▶ _Your instructions_
Return the records exactly as they are.

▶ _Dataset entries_
—————
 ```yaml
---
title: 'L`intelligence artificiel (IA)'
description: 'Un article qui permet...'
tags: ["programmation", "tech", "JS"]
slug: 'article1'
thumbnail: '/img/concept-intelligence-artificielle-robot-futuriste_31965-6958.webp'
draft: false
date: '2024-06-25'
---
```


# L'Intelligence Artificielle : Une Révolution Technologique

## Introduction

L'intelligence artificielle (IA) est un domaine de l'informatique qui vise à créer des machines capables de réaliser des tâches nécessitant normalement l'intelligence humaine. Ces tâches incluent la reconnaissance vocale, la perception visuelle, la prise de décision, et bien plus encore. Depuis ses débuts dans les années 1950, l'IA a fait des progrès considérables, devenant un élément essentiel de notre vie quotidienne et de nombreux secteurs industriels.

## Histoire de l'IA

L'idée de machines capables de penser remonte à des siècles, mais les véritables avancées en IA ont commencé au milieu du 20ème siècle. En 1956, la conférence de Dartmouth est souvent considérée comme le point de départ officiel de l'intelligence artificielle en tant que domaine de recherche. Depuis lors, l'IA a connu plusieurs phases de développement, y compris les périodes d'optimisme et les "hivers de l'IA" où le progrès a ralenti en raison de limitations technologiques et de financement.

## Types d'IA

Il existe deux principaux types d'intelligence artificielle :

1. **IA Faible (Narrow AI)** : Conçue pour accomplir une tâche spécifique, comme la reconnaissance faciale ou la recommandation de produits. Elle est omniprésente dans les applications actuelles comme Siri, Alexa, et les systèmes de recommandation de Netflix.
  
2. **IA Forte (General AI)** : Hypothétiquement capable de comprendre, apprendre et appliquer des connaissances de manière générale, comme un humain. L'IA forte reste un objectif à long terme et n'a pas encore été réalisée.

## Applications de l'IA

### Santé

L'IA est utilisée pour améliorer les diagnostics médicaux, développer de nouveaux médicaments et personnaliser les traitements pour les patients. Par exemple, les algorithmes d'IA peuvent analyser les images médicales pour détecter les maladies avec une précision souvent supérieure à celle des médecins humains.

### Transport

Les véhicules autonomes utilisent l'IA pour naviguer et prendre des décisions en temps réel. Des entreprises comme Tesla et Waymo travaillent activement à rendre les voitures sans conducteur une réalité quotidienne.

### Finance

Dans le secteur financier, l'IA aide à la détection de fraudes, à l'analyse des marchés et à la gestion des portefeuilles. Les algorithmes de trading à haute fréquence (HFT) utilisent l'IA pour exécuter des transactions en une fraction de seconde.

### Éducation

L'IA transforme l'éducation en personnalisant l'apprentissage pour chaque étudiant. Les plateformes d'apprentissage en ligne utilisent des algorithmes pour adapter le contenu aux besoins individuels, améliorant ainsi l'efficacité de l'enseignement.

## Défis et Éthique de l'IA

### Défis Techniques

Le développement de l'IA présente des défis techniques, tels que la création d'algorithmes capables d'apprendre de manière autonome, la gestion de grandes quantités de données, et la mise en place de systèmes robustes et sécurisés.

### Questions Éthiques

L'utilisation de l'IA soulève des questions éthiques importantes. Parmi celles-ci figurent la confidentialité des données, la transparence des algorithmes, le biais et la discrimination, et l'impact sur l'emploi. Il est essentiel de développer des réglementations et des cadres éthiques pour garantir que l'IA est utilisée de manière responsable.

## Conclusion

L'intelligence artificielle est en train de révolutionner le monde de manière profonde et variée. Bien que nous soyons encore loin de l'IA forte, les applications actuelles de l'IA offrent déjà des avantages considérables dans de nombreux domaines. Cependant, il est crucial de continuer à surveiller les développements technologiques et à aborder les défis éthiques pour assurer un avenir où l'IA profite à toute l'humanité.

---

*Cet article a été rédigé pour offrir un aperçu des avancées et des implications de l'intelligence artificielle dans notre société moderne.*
—————
▶ _Result below_
 ```yaml
---
title: 'L`intelligence artificiel (IA)'
description: 'Un article qui permet...'
tags: ["programmation", "tech", "JS"]
slug: 'article1'
thumbnail: '/img/concept-intelligence-artificielle-robot-futuriste_31965-6958.webp'
draft: false
date: '2024-06-25'
---
```


# L'Intelligence Artificielle : Une Révolution Technologique

## Introduction

L'intelligence artificielle (IA) est un domaine de l'informatique qui vise à créer des machines capables de réaliser des tâches nécessitant normalement l'intelligence humaine. Ces tâches incluent la reconnaissance vocale, la perception visuelle, la prise de décision, et bien plus encore. Depuis ses débuts dans les années 1950, l'IA a fait des progrès considérables, devenant un élément essentiel de notre vie quotidienne et de nombreux secteurs industriels.

## Histoire de l'IA

L'idée de machines capables de penser remonte à des siècles, mais les véritables avancées en IA ont commencé au milieu du 20ème siècle. En 1956, la conférence de Dartmouth est souvent considérée comme le point de départ officiel de l'intelligence artificielle en tant que domaine de recherche. Depuis lors, l'IA a connu plusieurs phases de développement, y compris les périodes d'optimisme et les "hivers de l'IA" où le progrès a ralenti en raison de limitations technologiques et de financement.

## Types d'IA

Il existe deux principaux types d'intelligence artificielle :

1. **IA Faible (Narrow AI)** : Conçue pour accomplir une tâche spécifique, comme la reconnaissance faciale ou la recommandation de produits. Elle est omniprésente dans les applications actuelles comme Siri, Alexa, et les systèmes de recommandation de Netflix.
  
2. **IA Forte (General AI)** : Hypothétiquement capable de comprendre, apprendre et appliquer des connaissances de manière générale, comme un humain. L'IA forte reste un objectif à long terme et n'a pas encore été réalisée.

## Applications de l'IA

### Santé

L'IA est utilisée pour améliorer les diagnostics médicaux, développer de nouveaux médicaments et personnaliser les traitements pour les patients. Par exemple, les algorithmes d'IA peuvent analyser les images médicales pour détecter les maladies avec une précision souvent supérieure à celle des médecins humains.

### Transport

Les véhicules autonomes utilisent l'IA pour naviguer et prendre des décisions en temps réel. Des entreprises comme Tesla et Waymo travaillent activement à rendre les voitures sans conducteur une réalité quotidienne.

### Finance

Dans le secteur financier, l'IA aide à la détection de fraudes, à l'analyse des marchés et à la gestion des portefeuilles. Les algorithmes de trading à haute fréquence (HFT) utilisent l'IA pour exécuter des transactions en une fraction de seconde.

### Éducation

L'IA transforme l'éducation en personnalisant l'apprentissage pour chaque étudiant. Les plateformes d'apprentissage en ligne utilisent des algorithmes pour adapter le contenu aux besoins individuels, améliorant ainsi l'efficacité de l'enseignement.

## Défis et Éthique de l'IA

### Défis Techniques

Le développement de l'IA présente des défis techniques, tels que la création d'algorithmes capables d'apprendre de manière autonome, la gestion de grandes quantités de données, et la mise en place de systèmes robustes et sécurisés.

### Questions Éthiques

L'utilisation de l'IA soulève des questions éthiques importantes. Parmi celles-ci figurent la confidentialité des données, la transparence des algorithmes, le biais et la discrimination, et l'impact sur l'emploi. Il est essentiel de développer des réglementations et des cadres éthiques pour garantir que l'IA est utilisée de manière responsable.

## Conclusion

L'intelligence artificielle est en train de révolutionner le monde de manière profonde et variée. Bien que nous soyons encore loin de l'IA forte, les applications actuelles de l'IA offrent déjà des avantages considérables dans de nombreux domaines. Cependant, il est crucial de continuer à surveiller les développements technologiques et à aborder les défis éthiques pour assurer un avenir où l'IA profite à toute l'humanité.

---

*Cet article a été rédigé pour offrir un aperçu des avancées et des implications de l'intelligence artificielle dans notre société moderne.*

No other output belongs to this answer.